Опять доморощенная мысль – для меня каждый новый день как новое путешествие. С утра до вечера его надо как-то пропутешествовать, чтобы видеть этот путь, плюс двигаться надо от кочки к кочке, от светлого к светлому, от лица к лицу, не застревая на худом, если ты его видишь.
Я думаю не старости, а о том, что надо еще очень много сделать.
Вот скоро выходят две книжки – новая о Левашове и книга «Место памяти Сандармох». Ее мы готовили вместе с Юрием Дмитриевым. Пока его водят по коридорам суда, успеваем обо всем поговорить – как книга идет, куда что вставить. Она уже верстается. А на подходе и 14-й том мартиролога.
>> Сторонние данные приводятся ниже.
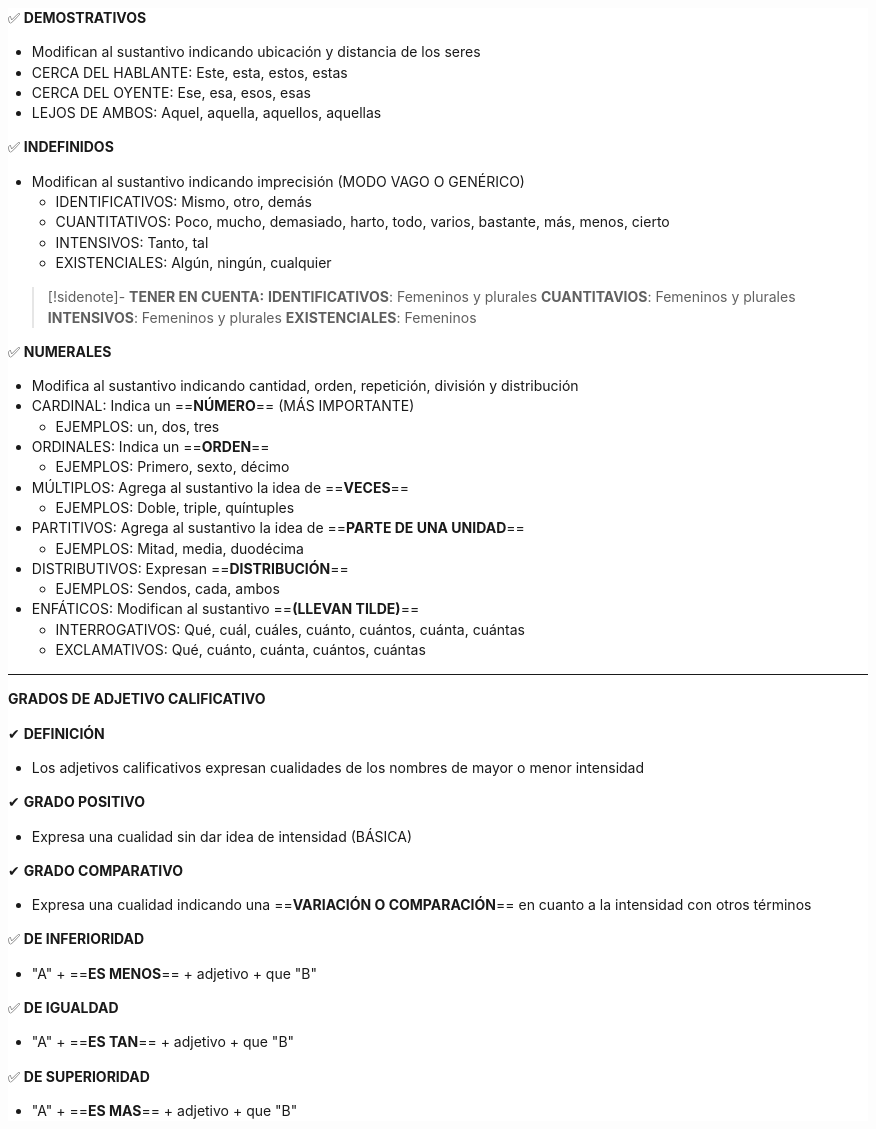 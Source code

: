 ✅ **DEMOSTRATIVOS** 
- Modifican al sustantivo indicando ubicación y distancia de los seres 
- CERCA DEL HABLANTE: Este, esta, estos, estas 
- CERCA DEL OYENTE: Ese, esa, esos, esas 
- LEJOS DE AMBOS: Aquel, aquella, aquellos, aquellas 

✅ **INDEFINIDOS** 
- Modifican al sustantivo indicando imprecisión (MODO VAGO O GENÉRICO) 
	- IDENTIFICATIVOS: Mismo, otro, demás 
	- CUANTITATIVOS: Poco, mucho, demasiado, harto, todo, varios, bastante, más, menos, cierto 
	- INTENSIVOS: Tanto, tal 
	- EXISTENCIALES: Algún, ningún, cualquier

>[!sidenote]- **TENER EN CUENTA:** 
>**IDENTIFICATIVOS**: Femeninos y plurales
>**CUANTITAVIOS**: Femeninos y plurales 
>**INTENSIVOS**: Femeninos y plurales
>**EXISTENCIALES**: Femeninos 

✅ **NUMERALES** 
- Modifica al sustantivo indicando cantidad, orden, repetición, división y distribución 
- CARDINAL: Indica un ==**NÚMERO**== (MÁS IMPORTANTE)
	- EJEMPLOS: un, dos, tres
- ORDINALES: Indica un ==**ORDEN**== 
	- EJEMPLOS: Primero, sexto, décimo 
- MÚLTIPLOS: Agrega al sustantivo la idea de ==**VECES**== 
	- EJEMPLOS: Doble, triple, quíntuples 
- PARTITIVOS: Agrega al sustantivo la idea de ==**PARTE DE UNA UNIDAD**== 
	- EJEMPLOS: Mitad, media, duodécima
- DISTRIBUTIVOS: Expresan ==**DISTRIBUCIÓN**== 
	- EJEMPLOS: Sendos, cada, ambos
- ENFÁTICOS: Modifican al sustantivo ==**(LLEVAN TILDE)**== 
	- INTERROGATIVOS: Qué, cuál, cuáles, cuánto, cuántos, cuánta, cuántas
	- EXCLAMATIVOS: Qué, cuánto, cuánta, cuántos, cuántas 

---
**GRADOS DE ADJETIVO CALIFICATIVO** 

✔ **DEFINICIÓN** 
- Los adjetivos calificativos expresan cualidades de los nombres de mayor o menor intensidad 

✔ **GRADO POSITIVO** 
- Expresa una cualidad sin dar idea de intensidad (BÁSICA)

✔ **GRADO COMPARATIVO** 
- Expresa una cualidad indicando una ==**VARIACIÓN O COMPARACIÓN**== en cuanto a la intensidad con otros términos 

✅ **DE INFERIORIDAD** 
- "A" + ==**ES MENOS**== + adjetivo + que "B" 

✅ **DE IGUALDAD** 
- "A" + ==**ES TAN**== + adjetivo + que "B" 

✅ **DE SUPERIORIDAD** 
- "A" + ==**ES MAS**== + adjetivo + que "B"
Разве тут можно еще о чем-то думать?
– У вас когда-нибудь бывает чувство бессилия?
– (Вздыхает.) Чувство свинцовой тяжести бывает, но я его пытаюсь объяснять просто перегрузками. И вот еще в чем я стал путным стариком: по возможности стараюсь не сводить в один день несколько сложных дел. Раньше сломя голову и ноги легко продирался через весь бурелом дня, а теперь понимаю, что не выдержать такого огня, разношу дела на разные дни и по ночам не работаю, сохраняю голову на утро. И я точно знаю, что свинцовая усталость всегда завершается каким-то славным моментом, присланным письмом или звонком с просьбой помочь, которые всё снимают и оставляют позади. А еще у меня дома Юрина кошка живет. Видел, что в Петрозаводске было тяжело: у его дочери своя кошка, а я котов люблю, думаю, возьму, пока Юра сидит. И ему легче будет.